The epistemological litigator in my mind is quick to say, Yeah, and so what? It’s not like our crabby ex-students are doing so much with their lives, either. (Whose fault is that, teacher?) Tell me about those who can do, do when you’re telling me about something you’ve done, son. Until then, let’s accept insignificance as a part of the human condition and consider that people in general don’t do much worth teaching about. At least some of us teach about it, is my litigator’s rejoinder.
His job is to take my side, of course, just like my job is to teach students about what someone else actually did. I won’t waste my breath denying it, but I will take the time to point out that not everybody can do this job of not doing (teaching). Part of this job is to be obsequious, let us remember. We are the nanny with her fingers near the infant’s throat; we must be trusted to act with our special capacity to bear insults on behalf of our expertise. It is our expertise, after all, that makes us necessary, and a necessity that flaunts its status is a sign of starvation. We are not involved, as teachers, in the luxuries of doing, the art of doing, the war of doing. We are basic—staples, paint, bullets.

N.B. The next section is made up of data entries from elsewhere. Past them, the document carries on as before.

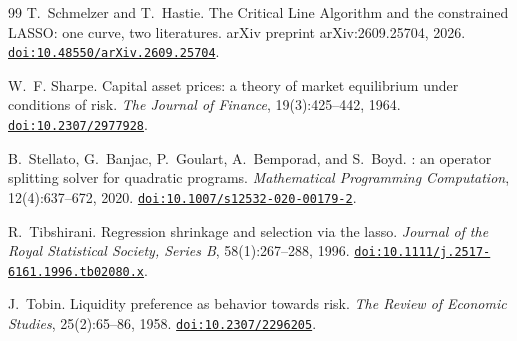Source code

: \documentclass[11pt]{article}
\begin{document}
\begin{thebibliography}{99}
T.~Schmelzer and T.~Hastie.
\newblock The Critical Line Algorithm and the constrained LASSO: one curve, two
literatures.
\newblock arXiv preprint arXiv:2609.25704, 2026.
\newblock \href{https://doi.org/10.48550/arXiv.2609.25704}{\texttt{doi:10.48550/arXiv.2609.25704}}.

W.~F. Sharpe.
\newblock Capital asset prices: a theory of market equilibrium under conditions of risk.
\newblock \emph{The Journal of Finance}, 19(3):425--442, 1964.
\newblock \href{https://doi.org/10.2307/2977928}{\texttt{doi:10.2307/2977928}}.

B.~Stellato, G.~Banjac, P.~Goulart, A.~Bemporad, and S.~Boyd.
: an operator splitting solver for quadratic programs.
\newblock \emph{Mathematical Programming Computation}, 12(4):637--672, 2020.
\newblock \href{https://doi.org/10.1007/s12532-020-00179-2}{\texttt{doi:10.1007/s12532-020-00179-2}}.

R.~Tibshirani.
\newblock Regression shrinkage and selection via the lasso.
\newblock \emph{Journal of the Royal Statistical Society, Series B}, 58(1):267--288,
1996.
\newblock \href{https://doi.org/10.1111/j.2517-6161.1996.tb02080.x}{\texttt{doi:10.1111/j.2517-6161.1996.tb02080.x}}.

J.~Tobin.
\newblock Liquidity preference as behavior towards risk.
\newblock \emph{The Review of Economic Studies}, 25(2):65--86, 1958.
\newblock \href{https://doi.org/10.2307/2296205}{\texttt{doi:10.2307/2296205}}.

\end{thebibliography}
\end{document}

In a world of luxuries, people do not want to be reminded of necessity. Because what is a necessity, if it isn’t proof that we are not self-sufficient? The pang of hunger is our reminder that we are ever-incomplete, and so it is among our chief desires to escape an empty stomach. And once we have eaten, we find that bread alone is not enough to make us whole, and that we need other things, too. And these needs are the same as the first: they cannot be ignored until they are satisfied, and we will not be satisfied until we can ignore them. The old adage about teachers is an expression of this ambivalence toward necessity.
The nanny with her hands near the infant’s throat is emblematic of all servitude. She is trapped, not because she has accepted her role as servant, but because she has accepted her nobility. She, most of all, knows the power she possesses. She can end a dynasty with the snap of her fingers. But she also knows that that is all she can do. She can build no empire of her own by destroying this one, because the master will wreck the whole world, and himself with it, before he lets a servant rule. Indeed, the master will do this for much less than infanticide. Any overt reminder of his heir’s vulnerability is enough to endanger the servant, which is world enough for most. And even when it is not, the only nobility worth noting is the one that refuses to destroy the world for its own sake. (I’m sure Nietzsche would disagree; or perhaps he would get the point.) In any event, the deadly hands of many nannies have been stayed through no fear of personal death. Just as often, I’m sure, they were given pause by the vision of a world deprived of something it needs. Or rather, the world as it is, deprived of what it is made of.
The world is made of many hierarchies, each of which bears some resemblance to servitude. Servants are the necessities of masters, and masters hate being reminded of this as much as they love the luxuries of their position. When the servant is a teacher, the master is wont to say, Those who can do, do. Those who can’t, teach. Teachers would do well to heed this as a reminder of where we came from.